This past 9 April, the Centre for Medieval Studies hosted the Oxford Outremer Map Colloquium at the Lincoln Centre campus. This colloquium, showcasing the work the Centre has done for the digitization project of Corpus Christi College MS 2*, a unique and somewhat baffling map of Outremer dating to the mid 13th century, served as an informal unveiling of the digitized map’s website and an introduction to the debates surrounding the map and its curious composition. Broken into two parts, the colloquium addressed the authorship of the map and the use and application of a digitized text as opposed to physical interaction with a manuscript itself. Pre-circulated papers were presented and responded to by Evelyn Edson (Piedmont Virginia), P.D.A. Harvey (Durham), Asa Mittman (C.S.U. Chico), David Pedersen (Fordham), Nicholas Paul (Fordham, presenting on behalf of Sarit Kattan Gribetz, Fordham), and Abigail Sargent (Princeton, MA Fordham 2015), and Tobias Hrynick (Fordham), both of whom worked on the website itself.
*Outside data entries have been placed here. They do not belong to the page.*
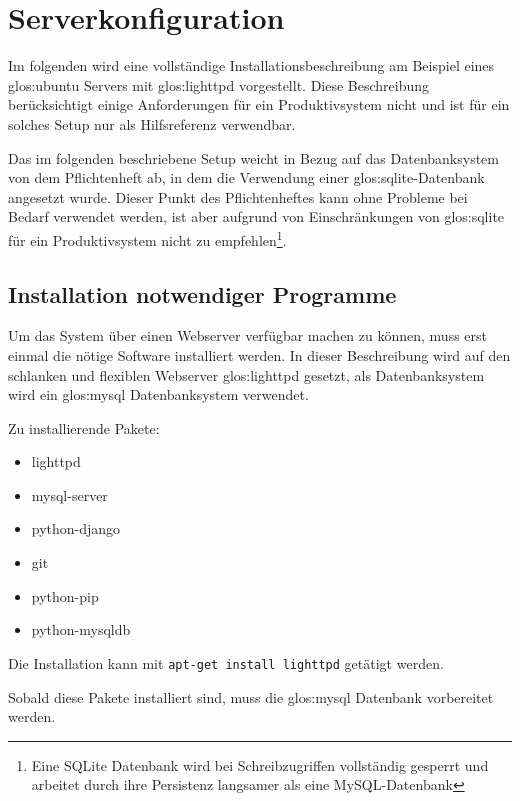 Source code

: \chapter{Serverkonfiguration}
Im folgenden wird eine vollständige Installationsbeschreibung am Beispiel eines
\Gls{glos:ubuntu} Servers mit \Gls{glos:lighttpd} vorgestellt. Diese
Beschreibung berücksichtigt einige Anforderungen für ein Produktivsystem nicht
und ist für ein solches Setup nur als Hilfsreferenz verwendbar. 

Das im folgenden beschriebene Setup weicht in Bezug auf das Datenbanksystem von
dem Pflichtenheft ab, in dem die Verwendung einer \Gls{glos:sqlite}-Datenbank
angesetzt wurde. Dieser Punkt des Pflichtenheftes kann ohne Probleme bei Bedarf
verwendet werden, ist aber aufgrund von Einschränkungen von \Gls{glos:sqlite}
für ein Produktivsystem nicht zu empfehlen\footnote{Eine SQLite Datenbank wird
bei Schreibzugriffen vollständig gesperrt und arbeitet durch ihre Persistenz
langsamer als eine MySQL-Datenbank}.

\section{Installation notwendiger Programme}
Um das System über einen Webserver verfügbar machen zu können, muss erst einmal
die nötige Software installiert werden. In dieser Beschreibung wird auf den
schlanken und flexiblen Webserver \Gls{glos:lighttpd} gesetzt, als
Datenbanksystem wird ein \Gls{glos:mysql} Datenbanksystem verwendet.

Zu installierende Pakete:
\begin{itemize}
  \item lighttpd
  \item mysql-server
  \item python-django
  \item git
  \item python-pip
  \item python-mysqldb
\end{itemize}
Die Installation kann mit \zB \lstinline{apt-get install lighttpd} getätigt
werden.

Sobald diese Pakete installiert sind, muss die \Gls{glos:mysql} Datenbank
vorbereitet werden.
Two computers were provided during the colloquium for attendees and participants to interact with the new website and the digitized map.

The first portion of the colloquium, discussing the authorship of the map, had Evelyn Edson presenting her views on why the map was likely produced by Matthew Paris, a controversial writer and prolific cartographer of 13th century England. While this map, Edson related, did differ dramatically from Matthew Paris’ other works, he had source material in the form of pilgrim and crusader accounts, early developing sea charts, and other world maps upon which he could have drawn to produce a unique, politically-aware representation of the Holy Land. P.D.A. Harvey, in response, contested that the map is too dissimilar to Matthew Paris’ earlier maps (“Acre maps,” as he referred to them, for their emphasis on the city of Acre over Jerusalem or any other city of the Levant), but he agreed that sea charts and other such sources as those Edson theorized may have inspired the map’s style and presentation. Saying that Corpus Christi MS 2* is missing Paris’ attention to detail, Harvey believes it to be a hasty copy of a larger, no longer extant, map, and, if Paris did indeed create it, it was by no means meant to be publically presented. Asa Mittman looked to the seemingly apocalyptic nature of the map, with the presentation of the tribes of Gog and Magog walled-off from, but very near to, the Holy Land and the city of Jerusalem, itself labeled and described in Latin, as opposed to Old French, in which the rest of the map is labeled. If Old French is used to convey the state of the Levant in the mid 13th century, Mittman presented, than the use of Latin for Jerusalem indicated the hope that the city will be returned to Christian control upon the completion of the Apocalypse, which Paris believed to have been in motion since the appearance of the Mongols in the Holy Land, themselves represented by the tribes of Gog and Magog on the map. The rhetoric of the map compares well to the portion of Matthew Paris’ chronicle in which he says he was going to stop writing, as the end of the world was imminent, before beginning the next section when the apocalypse didn’t quite materialize.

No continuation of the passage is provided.